1-I frequently have students who do not pass their first practice tests (the test we have to give them before they can go to the local community college to take the real GED). This is pretty common among GED students and teachers, I would imagine-the purpose of the practice test is to make sure that when students take the real test, they'll pass. And usually they do. However, if my students were only given one shot, and didn't get to choose when that shot happened, the chances of them passing would be fairly slim.
2-I am not great at classroom management. I have trouble being firm, which really is a problem; luckily for me, I work in a school where my boss and the other faculty are encouraging and supportive-and they do occasionally act as heavies when it's really necessary. I'm working on getting better at this. At a regular school? Again, as I said, I would have long been fired.
3-There are sometimes students I have a hard time teaching. .This is true of a hostile student in my class right now. A lot of it is about saving or maintaining face in a relatively large group of other students, and so I put together materials today for him to work on independently tomorrow. Maybe it'll be easier for him if he doesn't have to publicly allow it to be said that there are things in the world that he doesn't know; I hope so.
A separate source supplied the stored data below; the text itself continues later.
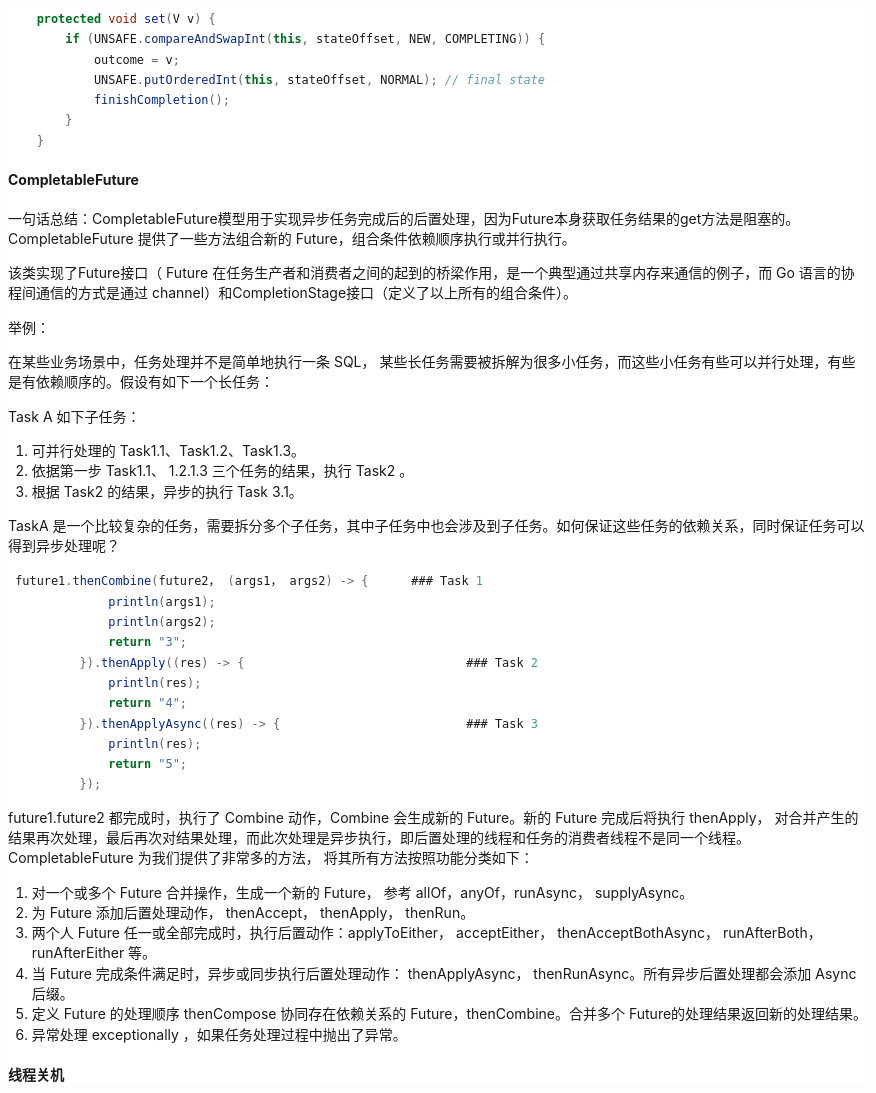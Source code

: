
 ```java
	protected void set(V v) {
        if (UNSAFE.compareAndSwapInt(this, stateOffset, NEW, COMPLETING)) {
            outcome = v;
            UNSAFE.putOrderedInt(this, stateOffset, NORMAL); // final state
            finishCompletion();
        }
    }
```

#### CompletableFuture

​	一句话总结：CompletableFuture模型用于实现异步任务完成后的后置处理，因为Future本身获取任务结果的get方法是阻塞的。 CompletableFuture 提供了一些方法组合新的 Future，组合条件依赖顺序执行或并行执行。

该类实现了Future接口（ Future 在任务生产者和消费者之间的起到的桥梁作用，是一个典型通过共享内存来通信的例子，而 Go 语言的协程间通信的方式是通过 channel）和CompletionStage接口（定义了以上所有的组合条件）。

举例：

在某些业务场景中，任务处理并不是简单地执行一条 SQL， 某些长任务需要被拆解为很多小任务，而这些小任务有些可以并行处理，有些是有依赖顺序的。假设有如下一个长任务：

Task A 如下子任务：

1. 可并行处理的 Task1.1、Task1.2、Task1.3。
2. 依据第一步 Task1.1、 1.2.1.3 三个任务的结果，执行 Task2 。
3. 根据 Task2 的结果，异步的执行 Task 3.1。

TaskA 是一个比较复杂的任务，需要拆分多个子任务，其中子任务中也会涉及到子任务。如何保证这些任务的依赖关系，同时保证任务可以得到异步处理呢？

```java
 future1.thenCombine(future2， (args1， args2) -> {      ### Task 1
              println(args1);
              println(args2);
              return "3";
          }).thenApply((res) -> {                               ### Task 2
              println(res);
              return "4";
          }).thenApplyAsync((res) -> {                          ### Task 3
              println(res);
              return "5";
          });
```

future1.future2 都完成时，执行了 Combine 动作，Combine 会生成新的 Future。新的 Future 完成后将执行 thenApply， 对合并产生的结果再次处理，最后再次对结果处理，而此次处理是异步执行，即后置处理的线程和任务的消费者线程不是同一个线程。CompletableFuture 为我们提供了非常多的方法， 将其所有方法按照功能分类如下：

1. 对一个或多个 Future 合并操作，生成一个新的 Future， 参考 allOf，anyOf，runAsync， supplyAsync。
2. 为 Future 添加后置处理动作， thenAccept， thenApply， thenRun。
3. 两个人 Future 任一或全部完成时，执行后置动作：applyToEither， acceptEither， thenAcceptBothAsync， runAfterBoth，runAfterEither 等。
4. 当 Future 完成条件满足时，异步或同步执行后置处理动作： thenApplyAsync， thenRunAsync。所有异步后置处理都会添加 Async 后缀。
5. 定义 Future 的处理顺序 thenCompose 协同存在依赖关系的 Future，thenCombine。合并多个 Future的处理结果返回新的处理结果。
6. 异常处理 exceptionally ，如果任务处理过程中抛出了异常。

#### 线程关机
I know that in public school my inability to teach or "control" him in a classroom setting would not have gotten me good reviews.
I think about this stuff all the time, especially on days like today, when things seem to go wrong a lot. And yet-I really love teaching. It's the only thing I can see doing with my life (I can see the educational reformers sneering about my putting my job ahead of the children). I'm committed to getting better at it, and I actually believe that I'm pretty good at many parts of it. I care a lot about my students, and I'm good at thinking through how to frame things so that they get the information they need. Not always, but often, and when it goes wrong I can usually figure out why and fix it. I'm great at making matches between students and books. And I know that I teach a reading class that students routinely want to stay in even after they've passed the reading test, because they enjoy the reading we do (although they are usually reluctant readers, and we don't tend to read easy books). I have no idea, however, how their test scores compare to those of students in other reading GED classes, or if it takes them less or more time than others to pass.That would be all Arne Duncan would need to know.
So many teachers who are far more experienced and far more talented than I am are now labelled as "bad" teachers, because they work under No Child Left Behind, and I don't. To the reformers, there's some deep down inherent badness in those teachers, as if they were monsters in disguise. They think "everyone knows" a bad teacher when they see one. Would they recognize me if they saw me? A proto-"bad" teacher? All it would take would be a different job or a different boss for me to become "failing."
This is really the great myth of this country, and it's the most damaging one I can possibly imagine, the idea that context matters not one whit when you're talking about "achievement" either of test scores or of a living wage.In the US, poverty doesn't shape students' performance (never mind that with the kind of support most middle class kids get, lots of my students would have made the honor roll). Working conditions don't change teachers' performance (even though I can promise you that most US teachers, given the working conditions of teachers in Finland, would be great teachers even if they're not now). Nothing about the nature of economy or government or racism or anything else dictates the success of anyone unless they're rich (in which case it's assumed that anything that goes wrong is outside of the individual's control). In America, when people of average and below income run into difficulties, they've just failed. And it's all their own fault-after all, isn't this the country where anyone can make it big? Isn't it?